I saw an advertisement for a hat that read, “I don’t know how to act my age, I’ve never been this old before!” Sometimes I feel like I have never grown up, and I am still that thirteen-year-old watching my older sister get married and knowing that my turn can’t come soon enough. Or, I am the twenty-year-old entertaining the affections of the wrong men because Christian men aren’t interested. And I’m still the twenty-nine-year-old trying to cling to the hope that I won’t get left behind. Middle-age snuck up on me, and no one ever told me how to be a forty-something, single woman. Every time I think I have matured past this heart ache, I am faced with the truth that what I have always longed for is just normal for most people.
“Or which one of you, if his son asks him for bread will give him a stone? Or if he asks for a fish, will give him a serpent? If you then, who are evil, know how to give good gifts to your children, how much more will your Father who is in heaven give good things to those who ask him!”
Matthew 7:9-11
If the last twenty years have taught me anything, it is that a change to my situation is unlikely. I often think of a line from the movie, The Sound of Music, when Maria explains that she has given all of her clothes to the poor, and as for what she is wearing, “The poor didn’t want these.” I think, “The poor didn’t want me,” but that isn’t my real story. My story is one of grace and choices. After God rescued me from a relationship with an unbeliever whom I wanted to marry, I realized that I shouldn’t settle for less than God’s best. I think I stopped praying about my situation because I wasn’t praying with faith. I didn’t believe that God was going to give me what I desired. I prayed He would take the desire away, but even that was half-hearted, at best.
At present, all I can do is cry to God; He knows all of the confusion and mixed feelings in my heart. Jesus said, “. . .your Father knows what you need before you ask him. . .how much more will your Father who is in heaven give good things to those who ask him!” (Matthew 6:8, 7:10) I realize that my desires, which on their face seem so normal, are illegitimate in light of the truth that only God can satisfy the human heart. The desire to be loved, cherished, and held by a man, is telling me a lie that it will fill the emptiness and make me happy, but only God can make me complete. Still, even when I am feeling content and blessed, I cannot escape the loneliness. I fear I do not have enough faith for God to give me a husband because it would be a stumbling block. But that makes it something I need to earn, which isn’t how God operates. It is a battle within my heart to stay true to Jesus and not chase after the things in this world I desire, which will not satisfy my soul.

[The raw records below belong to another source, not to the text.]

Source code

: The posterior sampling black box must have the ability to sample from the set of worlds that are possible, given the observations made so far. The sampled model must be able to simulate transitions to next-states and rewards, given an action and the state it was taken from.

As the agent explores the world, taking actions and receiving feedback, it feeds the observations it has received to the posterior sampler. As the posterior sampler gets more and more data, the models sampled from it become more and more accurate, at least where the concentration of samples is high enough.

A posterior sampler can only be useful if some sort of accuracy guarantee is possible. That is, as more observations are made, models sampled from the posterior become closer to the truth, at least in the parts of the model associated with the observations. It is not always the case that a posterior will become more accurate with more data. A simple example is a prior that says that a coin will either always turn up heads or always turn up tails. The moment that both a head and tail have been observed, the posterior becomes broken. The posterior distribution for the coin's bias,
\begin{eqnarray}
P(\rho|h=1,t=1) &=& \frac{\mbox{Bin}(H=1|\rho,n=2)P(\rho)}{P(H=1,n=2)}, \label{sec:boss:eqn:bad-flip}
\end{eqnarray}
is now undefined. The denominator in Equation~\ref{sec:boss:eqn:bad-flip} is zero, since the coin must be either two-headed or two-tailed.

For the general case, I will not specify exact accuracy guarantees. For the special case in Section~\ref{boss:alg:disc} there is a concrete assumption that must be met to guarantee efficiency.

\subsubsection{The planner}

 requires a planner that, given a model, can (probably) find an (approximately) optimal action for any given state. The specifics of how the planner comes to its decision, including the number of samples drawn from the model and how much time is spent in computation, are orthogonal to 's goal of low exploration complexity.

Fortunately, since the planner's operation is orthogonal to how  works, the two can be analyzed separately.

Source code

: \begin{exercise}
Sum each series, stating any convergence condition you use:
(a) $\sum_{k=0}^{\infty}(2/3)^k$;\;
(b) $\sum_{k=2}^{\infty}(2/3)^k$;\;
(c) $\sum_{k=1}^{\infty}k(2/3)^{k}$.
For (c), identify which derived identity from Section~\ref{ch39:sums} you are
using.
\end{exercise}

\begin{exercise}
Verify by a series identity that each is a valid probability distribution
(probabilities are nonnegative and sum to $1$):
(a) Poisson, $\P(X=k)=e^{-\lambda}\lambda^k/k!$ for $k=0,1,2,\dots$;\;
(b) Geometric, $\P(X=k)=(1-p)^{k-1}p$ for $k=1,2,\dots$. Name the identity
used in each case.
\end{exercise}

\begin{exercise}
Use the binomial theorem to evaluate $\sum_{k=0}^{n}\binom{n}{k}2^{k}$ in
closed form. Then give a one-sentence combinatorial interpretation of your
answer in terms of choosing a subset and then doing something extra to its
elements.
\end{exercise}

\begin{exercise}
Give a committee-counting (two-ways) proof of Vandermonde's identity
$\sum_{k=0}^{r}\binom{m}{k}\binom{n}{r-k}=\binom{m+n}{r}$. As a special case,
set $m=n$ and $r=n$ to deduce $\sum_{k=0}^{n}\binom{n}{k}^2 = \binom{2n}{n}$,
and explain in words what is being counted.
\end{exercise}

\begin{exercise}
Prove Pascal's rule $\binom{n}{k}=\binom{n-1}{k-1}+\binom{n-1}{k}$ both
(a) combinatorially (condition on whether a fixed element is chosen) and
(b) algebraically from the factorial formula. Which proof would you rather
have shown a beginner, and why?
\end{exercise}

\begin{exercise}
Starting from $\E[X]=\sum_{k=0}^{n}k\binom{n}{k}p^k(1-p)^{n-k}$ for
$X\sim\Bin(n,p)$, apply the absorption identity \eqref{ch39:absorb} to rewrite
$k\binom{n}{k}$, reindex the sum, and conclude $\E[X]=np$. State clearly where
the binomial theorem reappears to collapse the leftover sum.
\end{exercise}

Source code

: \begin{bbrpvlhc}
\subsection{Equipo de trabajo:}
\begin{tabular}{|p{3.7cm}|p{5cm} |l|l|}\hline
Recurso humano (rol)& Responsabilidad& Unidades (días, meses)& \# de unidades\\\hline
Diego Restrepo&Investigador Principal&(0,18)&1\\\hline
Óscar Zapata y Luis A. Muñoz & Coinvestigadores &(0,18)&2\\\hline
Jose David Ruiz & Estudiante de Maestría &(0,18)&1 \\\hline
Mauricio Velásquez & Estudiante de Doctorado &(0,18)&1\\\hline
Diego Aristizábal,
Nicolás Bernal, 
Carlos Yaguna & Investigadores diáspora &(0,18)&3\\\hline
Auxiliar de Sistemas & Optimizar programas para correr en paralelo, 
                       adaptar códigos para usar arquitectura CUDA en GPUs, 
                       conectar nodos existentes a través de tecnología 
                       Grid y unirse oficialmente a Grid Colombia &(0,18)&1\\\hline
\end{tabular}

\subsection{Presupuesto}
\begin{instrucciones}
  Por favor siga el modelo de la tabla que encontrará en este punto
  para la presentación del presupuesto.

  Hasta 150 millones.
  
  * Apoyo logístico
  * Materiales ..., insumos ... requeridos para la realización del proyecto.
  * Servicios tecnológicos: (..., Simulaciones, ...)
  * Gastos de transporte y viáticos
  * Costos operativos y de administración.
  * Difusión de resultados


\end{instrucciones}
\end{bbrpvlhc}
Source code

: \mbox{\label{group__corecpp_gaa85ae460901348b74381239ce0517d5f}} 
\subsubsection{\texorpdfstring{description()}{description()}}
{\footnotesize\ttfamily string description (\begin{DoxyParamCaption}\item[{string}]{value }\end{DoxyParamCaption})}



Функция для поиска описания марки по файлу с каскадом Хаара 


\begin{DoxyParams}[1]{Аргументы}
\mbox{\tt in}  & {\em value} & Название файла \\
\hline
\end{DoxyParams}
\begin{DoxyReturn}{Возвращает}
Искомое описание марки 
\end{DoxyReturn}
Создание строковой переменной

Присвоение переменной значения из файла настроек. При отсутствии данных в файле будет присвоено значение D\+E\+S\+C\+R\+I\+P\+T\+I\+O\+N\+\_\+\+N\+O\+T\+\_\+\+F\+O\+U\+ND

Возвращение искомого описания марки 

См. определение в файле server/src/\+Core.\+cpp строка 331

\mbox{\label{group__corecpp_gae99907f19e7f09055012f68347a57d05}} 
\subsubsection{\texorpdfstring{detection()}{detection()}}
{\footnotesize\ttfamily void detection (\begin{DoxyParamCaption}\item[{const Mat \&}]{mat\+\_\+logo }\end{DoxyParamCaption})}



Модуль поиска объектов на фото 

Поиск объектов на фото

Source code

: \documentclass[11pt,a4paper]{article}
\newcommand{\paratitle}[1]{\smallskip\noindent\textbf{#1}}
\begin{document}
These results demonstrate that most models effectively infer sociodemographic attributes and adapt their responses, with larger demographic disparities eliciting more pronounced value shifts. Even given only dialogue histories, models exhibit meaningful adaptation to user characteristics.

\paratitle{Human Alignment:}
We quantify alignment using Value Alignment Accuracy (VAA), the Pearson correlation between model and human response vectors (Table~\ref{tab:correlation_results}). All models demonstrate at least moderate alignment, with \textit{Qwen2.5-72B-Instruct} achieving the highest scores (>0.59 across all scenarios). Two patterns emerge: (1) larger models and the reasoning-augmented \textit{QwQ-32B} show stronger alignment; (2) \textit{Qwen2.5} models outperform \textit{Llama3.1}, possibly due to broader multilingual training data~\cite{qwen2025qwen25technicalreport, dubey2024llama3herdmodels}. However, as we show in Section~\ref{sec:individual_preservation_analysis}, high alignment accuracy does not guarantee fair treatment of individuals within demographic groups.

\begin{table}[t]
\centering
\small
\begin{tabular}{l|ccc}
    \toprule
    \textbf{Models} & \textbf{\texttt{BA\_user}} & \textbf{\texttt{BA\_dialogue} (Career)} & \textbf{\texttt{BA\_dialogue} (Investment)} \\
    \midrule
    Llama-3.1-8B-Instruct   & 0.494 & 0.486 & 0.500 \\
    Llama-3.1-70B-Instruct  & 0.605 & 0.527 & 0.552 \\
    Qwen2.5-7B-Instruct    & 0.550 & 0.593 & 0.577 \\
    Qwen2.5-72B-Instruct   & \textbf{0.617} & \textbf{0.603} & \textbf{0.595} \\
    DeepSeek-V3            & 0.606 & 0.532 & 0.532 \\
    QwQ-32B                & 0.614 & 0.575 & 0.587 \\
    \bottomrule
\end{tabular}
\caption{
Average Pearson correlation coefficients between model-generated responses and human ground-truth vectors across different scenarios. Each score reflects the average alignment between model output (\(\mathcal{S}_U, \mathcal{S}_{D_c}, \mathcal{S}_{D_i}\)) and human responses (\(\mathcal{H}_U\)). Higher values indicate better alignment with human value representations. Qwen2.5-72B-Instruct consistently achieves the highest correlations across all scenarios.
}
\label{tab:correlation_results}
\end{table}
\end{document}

Likewise the Spirit helps us in our weakness. For we do not know what to pray for as we ought, but the Spirit intercedes for us with groanings too deep for words. And he who searches hearts knows what is the mind of the Spirit, because the Spirit intercedes for the saints according to the will of God.
Romans 8:26-27
I must believe that God has a purpose in keeping me single for so long; it is clearly His will. This belief in His purpose, that He set me apart for a reason, is what drives me to keep pursuing Him. I figured out at some point, that seeking Him and seeking a husband are mutually exclusive. I am to seek Him with my whole heart, so I cannot also be seeking something else. God gives generously and is faithful. I don’t have to seek other things in order for my God to provide them. He is my Heavenly Father who knows what I need before I ask. These decades of singleness cannot be in vain; it is not how God works. I need to serve Him in faith, knowing that He will redeem the pain. He has told me that His grace is sufficient. So, day by day I depend on His grace, and it is enough. It is difficult to express that even though there is painful longing in my heart, there is also contentment and peace. I see God’s faithfulness to me everywhere I look. That is the difference that two decades has made: I am no longer desperate and depressed. God has clothed my disappointments with His steadfast love.